The great-great granddaughter of chapstick inventor Charles Browne Fleet and the granddaughter of corn dog creator Ed Waldmire, Jr., Fleet-Waldmire was destined for greatness. Beginning with a single flavor which was inspired by her time "interacting" with fellow students at LSU, she revolutionized the lip balm market forever.

4) A Chorus of Booooooooos

Every week I like to take a moment to highlight a crazy ass politician from the home state of our upcoming opponent. This week, I have no choice but to recognize former New Orleans mayor, Ray Nagin. I'm not going to assess the quality of Mayor Nagin's performance following Hurricane Katrina because this isn't a political blog. I'm not going to comment on Nagin's remarks regarding his belief that it is God's will for New Orleans to be a "chocolate city"... because, frankly, I think that's pretty hilarious on its own.

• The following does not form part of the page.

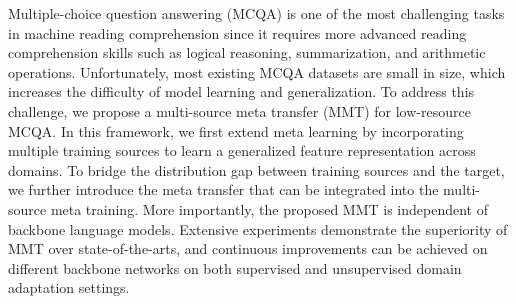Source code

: Multiple-choice question answering (MCQA) is one of the most challenging tasks in machine reading comprehension since it requires more advanced reading comprehension skills such as logical reasoning, summarization, and arithmetic operations. Unfortunately, most existing MCQA datasets are small in size, which increases the difficulty of model learning and generalization. To address this challenge, we propose a multi-source meta transfer (MMT) for low-resource MCQA. In this framework,  we first extend meta learning by incorporating multiple training sources to learn a generalized feature representation across domains. To bridge the distribution gap between training sources and the target, we further introduce the meta transfer that can be integrated into the multi-source meta training. More importantly, the proposed MMT is independent of backbone language models. Extensive experiments demonstrate the superiority of MMT over state-of-the-arts, and continuous improvements can be achieved on different backbone networks on both supervised and unsupervised domain adaptation settings.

Instead, I'd like to tell you about a beautiful evening in January 2008. The Dawgs were about to take on the "chip on their shoulder" Hawaii Warriors (h/t Mark May) in the Sugar Bowl following the 2007 season. My father and I entered the Super Dome early and enjoyed the festivities prior to the game. One of these was the introduction of the various city, state, and school VIPs. Michael Adams (Il Duce) was announced to a rousing chorus of boos from the fans in attendance (I can't remember the specific reason, but douchebaggery was involved). Next up, Mayor Nagin was announced. The deafening roar of "BOOOOOOO!" dwarfed the contempt that Adams had received. So I'd like to take this moment to congratulate Ray Nagin for being more hated than Mike Adams... truly an impressive feat.

5) Toast When We Coast & Drank When We Stank

Instead of giving you the usual Toast When We Coast piece this week, I felt it was most appropriate to include it in this diatribe (inspired by LSU as it is). It isn't the most original idea but we're playing the Tigers (with all that purple), former home to the most famous "dranker" of all. Win, lose, or draw, you gotta hit dat...

All this bar fight nonsense the kids do nowadays? Children, listen to your Uncle JaMarcus...

Where You Can Get Your Hands On It: Illegally. Legally. Your choice.

Now you, the sacrificial lamb (Georgia Bulldogs fan), know everything you must about your new purple and gold overlords. I look forward to hearing your thoughts and observations about the SEC Championship game as well as any drankin' suggestions in the comments. Until next time...


P.S. Dawgs Win 16-10... No offensive touchdowns. Hey, I warned you I was high on CTG!